▶ [PROBLEM STATEMENT]: Your reply should consist of one number: how many lines below contain "Create".

■ ■ ■ ■ ■ ■ ■

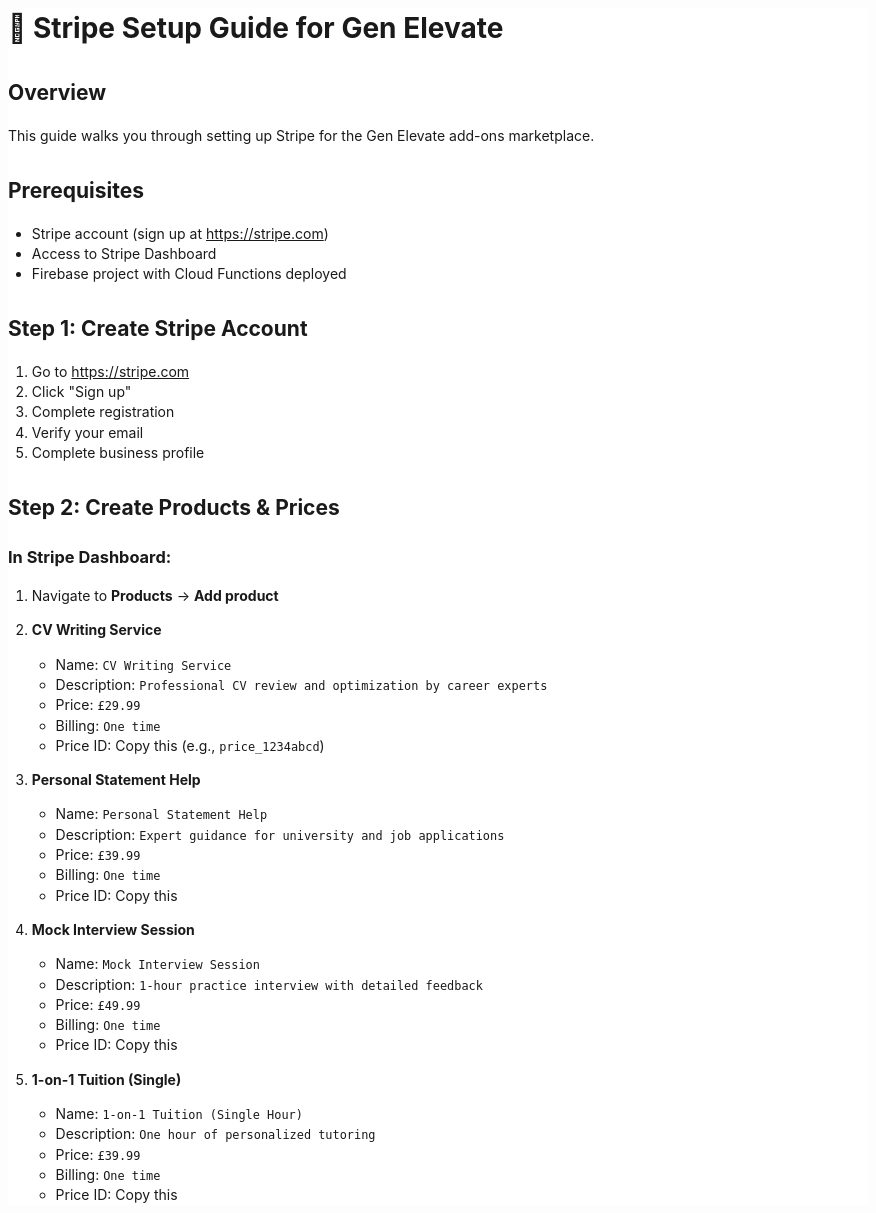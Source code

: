# 🔧 Stripe Setup Guide for Gen Elevate

## Overview
This guide walks you through setting up Stripe for the Gen Elevate add-ons marketplace.

## Prerequisites
- Stripe account (sign up at https://stripe.com)
- Access to Stripe Dashboard
- Firebase project with Cloud Functions deployed

## Step 1: Create Stripe Account

1. Go to https://stripe.com
2. Click "Sign up"
3. Complete registration
4. Verify your email
5. Complete business profile

## Step 2: Create Products & Prices

### In Stripe Dashboard:

1. Navigate to **Products** → **Add product**

2. **CV Writing Service**
   - Name: `CV Writing Service`
   - Description: `Professional CV review and optimization by career experts`
   - Price: `£29.99`
   - Billing: `One time`
   - Price ID: Copy this (e.g., `price_1234abcd`)

3. **Personal Statement Help**
   - Name: `Personal Statement Help`
   - Description: `Expert guidance for university and job applications`
   - Price: `£39.99`
   - Billing: `One time`
   - Price ID: Copy this

4. **Mock Interview Session**
   - Name: `Mock Interview Session`
   - Description: `1-hour practice interview with detailed feedback`
   - Price: `£49.99`
   - Billing: `One time`
   - Price ID: Copy this

5. **1-on-1 Tuition (Single)**
   - Name: `1-on-1 Tuition (Single Hour)`
   - Description: `One hour of personalized tutoring`
   - Price: `£39.99`
   - Billing: `One time`
   - Price ID: Copy this
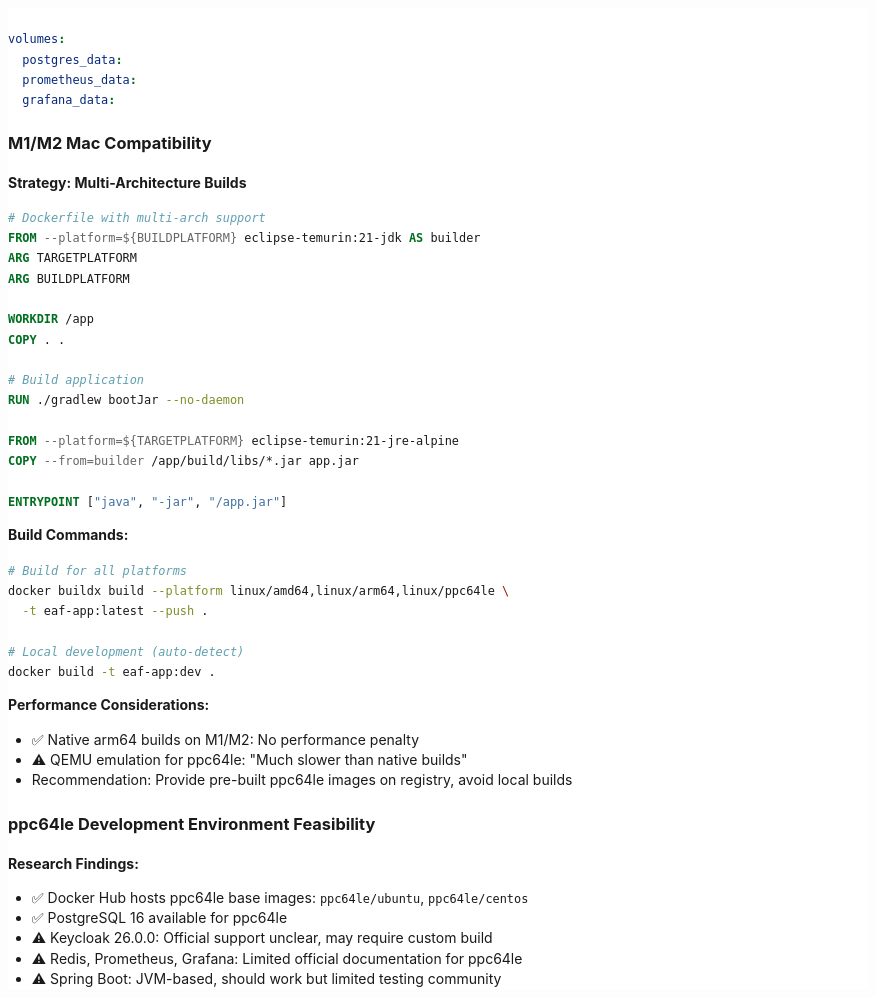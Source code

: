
 ```yaml

volumes:
  postgres_data:
  prometheus_data:
  grafana_data:
```

### M1/M2 Mac Compatibility

**Strategy: Multi-Architecture Builds**

```dockerfile
# Dockerfile with multi-arch support
FROM --platform=${BUILDPLATFORM} eclipse-temurin:21-jdk AS builder
ARG TARGETPLATFORM
ARG BUILDPLATFORM

WORKDIR /app
COPY . .

# Build application
RUN ./gradlew bootJar --no-daemon

FROM --platform=${TARGETPLATFORM} eclipse-temurin:21-jre-alpine
COPY --from=builder /app/build/libs/*.jar app.jar

ENTRYPOINT ["java", "-jar", "/app.jar"]
```

**Build Commands:**
```bash
# Build for all platforms
docker buildx build --platform linux/amd64,linux/arm64,linux/ppc64le \
  -t eaf-app:latest --push .

# Local development (auto-detect)
docker build -t eaf-app:dev .
```

**Performance Considerations:**
- ✅ Native arm64 builds on M1/M2: No performance penalty
- ⚠️ QEMU emulation for ppc64le: "Much slower than native builds"
- Recommendation: Provide pre-built ppc64le images on registry, avoid local builds

### ppc64le Development Environment Feasibility

**Research Findings:**
- ✅ Docker Hub hosts ppc64le base images: `ppc64le/ubuntu`, `ppc64le/centos`
- ✅ PostgreSQL 16 available for ppc64le
- ⚠️ Keycloak 26.0.0: Official support unclear, may require custom build
- ⚠️ Redis, Prometheus, Grafana: Limited official documentation for ppc64le
- ⚠️ Spring Boot: JVM-based, should work but limited testing community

■ ■ ■ ■ ■ ■ ■

▶ [RESPONSE BOX]: 2